> _Problem_:
When a picture appears among the records, leave it out, and copy all else exactly.
[Start of section]
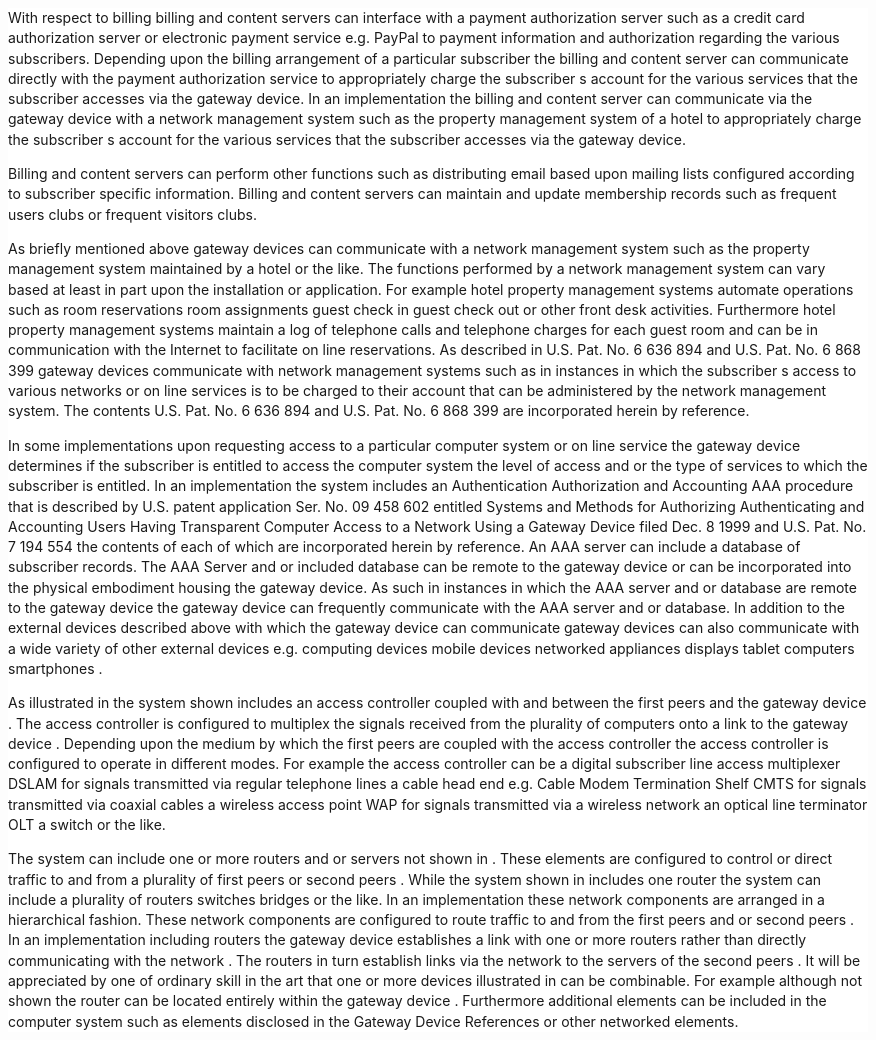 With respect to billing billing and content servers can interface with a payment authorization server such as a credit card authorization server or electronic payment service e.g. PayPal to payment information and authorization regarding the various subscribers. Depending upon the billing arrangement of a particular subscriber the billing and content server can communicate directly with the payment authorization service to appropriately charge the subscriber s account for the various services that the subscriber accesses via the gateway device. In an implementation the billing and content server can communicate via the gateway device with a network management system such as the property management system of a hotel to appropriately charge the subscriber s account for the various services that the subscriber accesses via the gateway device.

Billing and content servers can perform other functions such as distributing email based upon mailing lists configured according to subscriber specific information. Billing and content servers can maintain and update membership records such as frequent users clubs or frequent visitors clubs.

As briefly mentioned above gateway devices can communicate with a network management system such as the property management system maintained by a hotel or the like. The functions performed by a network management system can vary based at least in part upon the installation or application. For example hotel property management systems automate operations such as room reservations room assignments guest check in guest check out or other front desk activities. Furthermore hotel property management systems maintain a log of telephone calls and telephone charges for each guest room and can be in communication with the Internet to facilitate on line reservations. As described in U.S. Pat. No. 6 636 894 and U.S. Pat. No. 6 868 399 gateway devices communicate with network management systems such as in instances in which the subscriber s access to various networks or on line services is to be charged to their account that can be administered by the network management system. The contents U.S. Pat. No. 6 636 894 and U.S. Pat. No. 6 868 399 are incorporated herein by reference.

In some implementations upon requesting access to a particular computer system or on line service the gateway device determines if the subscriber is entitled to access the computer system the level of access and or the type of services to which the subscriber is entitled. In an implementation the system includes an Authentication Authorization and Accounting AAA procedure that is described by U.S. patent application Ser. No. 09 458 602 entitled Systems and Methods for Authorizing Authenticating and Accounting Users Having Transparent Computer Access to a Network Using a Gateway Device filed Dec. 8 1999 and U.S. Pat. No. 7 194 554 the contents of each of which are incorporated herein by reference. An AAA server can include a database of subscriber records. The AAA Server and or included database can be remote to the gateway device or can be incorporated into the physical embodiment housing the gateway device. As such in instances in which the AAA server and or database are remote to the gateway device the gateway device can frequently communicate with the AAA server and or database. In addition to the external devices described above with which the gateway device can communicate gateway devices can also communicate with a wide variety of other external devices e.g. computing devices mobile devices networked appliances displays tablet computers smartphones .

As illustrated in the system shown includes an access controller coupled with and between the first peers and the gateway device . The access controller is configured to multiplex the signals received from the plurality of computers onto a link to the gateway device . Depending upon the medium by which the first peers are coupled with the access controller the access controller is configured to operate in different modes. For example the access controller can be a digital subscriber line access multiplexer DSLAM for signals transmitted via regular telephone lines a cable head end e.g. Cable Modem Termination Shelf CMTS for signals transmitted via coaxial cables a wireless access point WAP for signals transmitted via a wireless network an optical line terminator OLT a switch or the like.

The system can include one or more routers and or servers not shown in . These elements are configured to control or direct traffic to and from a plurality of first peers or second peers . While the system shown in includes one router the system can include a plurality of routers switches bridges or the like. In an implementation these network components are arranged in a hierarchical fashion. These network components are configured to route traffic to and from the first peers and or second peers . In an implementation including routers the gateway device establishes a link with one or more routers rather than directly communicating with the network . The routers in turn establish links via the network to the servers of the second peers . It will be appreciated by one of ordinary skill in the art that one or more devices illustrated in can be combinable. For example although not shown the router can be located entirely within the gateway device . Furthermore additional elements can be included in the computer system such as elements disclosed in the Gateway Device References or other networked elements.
[End of section]
> _Exercise output_:
 With respect to billing billing and content servers can interface with a payment authorization server such as a credit card authorization server or electronic payment service e.g. PayPal to payment information and authorization regarding the various subscribers. Depending upon the billing arrangement of a particular subscriber the billing and content server can communicate directly with the payment authorization service to appropriately charge the subscriber s account for the various services that the subscriber accesses via the gateway device. In an implementation the billing and content server can communicate via the gateway device with a network management system such as the property management system of a hotel to appropriately charge the subscriber s account for the various services that the subscriber accesses via the gateway device.

Billing and content servers can perform other functions such as distributing email based upon mailing lists configured according to subscriber specific information. Billing and content servers can maintain and update membership records such as frequent users clubs or frequent visitors clubs.

As briefly mentioned above gateway devices can communicate with a network management system such as the property management system maintained by a hotel or the like. The functions performed by a network management system can vary based at least in part upon the installation or application. For example hotel property management systems automate operations such as room reservations room assignments guest check in guest check out or other front desk activities. Furthermore hotel property management systems maintain a log of telephone calls and telephone charges for each guest room and can be in communication with the Internet to facilitate on line reservations. As described in U.S. Pat. No. 6 636 894 and U.S. Pat. No. 6 868 399 gateway devices communicate with network management systems such as in instances in which the subscriber s access to various networks or on line services is to be charged to their account that can be administered by the network management system. The contents U.S. Pat. No. 6 636 894 and U.S. Pat. No. 6 868 399 are incorporated herein by reference.

In some implementations upon requesting access to a particular computer system or on line service the gateway device determines if the subscriber is entitled to access the computer system the level of access and or the type of services to which the subscriber is entitled. In an implementation the system includes an Authentication Authorization and Accounting AAA procedure that is described by U.S. patent application Ser. No. 09 458 602 entitled Systems and Methods for Authorizing Authenticating and Accounting Users Having Transparent Computer Access to a Network Using a Gateway Device filed Dec. 8 1999 and U.S. Pat. No. 7 194 554 the contents of each of which are incorporated herein by reference. An AAA server can include a database of subscriber records. The AAA Server and or included database can be remote to the gateway device or can be incorporated into the physical embodiment housing the gateway device. As such in instances in which the AAA server and or database are remote to the gateway device the gateway device can frequently communicate with the AAA server and or database. In addition to the external devices described above with which the gateway device can communicate gateway devices can also communicate with a wide variety of other external devices e.g. computing devices mobile devices networked appliances displays tablet computers smartphones .

As illustrated in the system shown includes an access controller coupled with and between the first peers and the gateway device . The access controller is configured to multiplex the signals received from the plurality of computers onto a link to the gateway device . Depending upon the medium by which the first peers are coupled with the access controller the access controller is configured to operate in different modes. For example the access controller can be a digital subscriber line access multiplexer DSLAM for signals transmitted via regular telephone lines a cable head end e.g. Cable Modem Termination Shelf CMTS for signals transmitted via coaxial cables a wireless access point WAP for signals transmitted via a wireless network an optical line terminator OLT a switch or the like.

The system can include one or more routers and or servers not shown in . These elements are configured to control or direct traffic to and from a plurality of first peers or second peers . While the system shown in includes one router the system can include a plurality of routers switches bridges or the like. In an implementation these network components are arranged in a hierarchical fashion. These network components are configured to route traffic to and from the first peers and or second peers . In an implementation including routers the gateway device establishes a link with one or more routers rather than directly communicating with the network . The routers in turn establish links via the network to the servers of the second peers . It will be appreciated by one of ordinary skill in the art that one or more devices illustrated in can be combinable. For example although not shown the router can be located entirely within the gateway device . Furthermore additional elements can be included in the computer system such as elements disclosed in the Gateway Device References or other networked elements.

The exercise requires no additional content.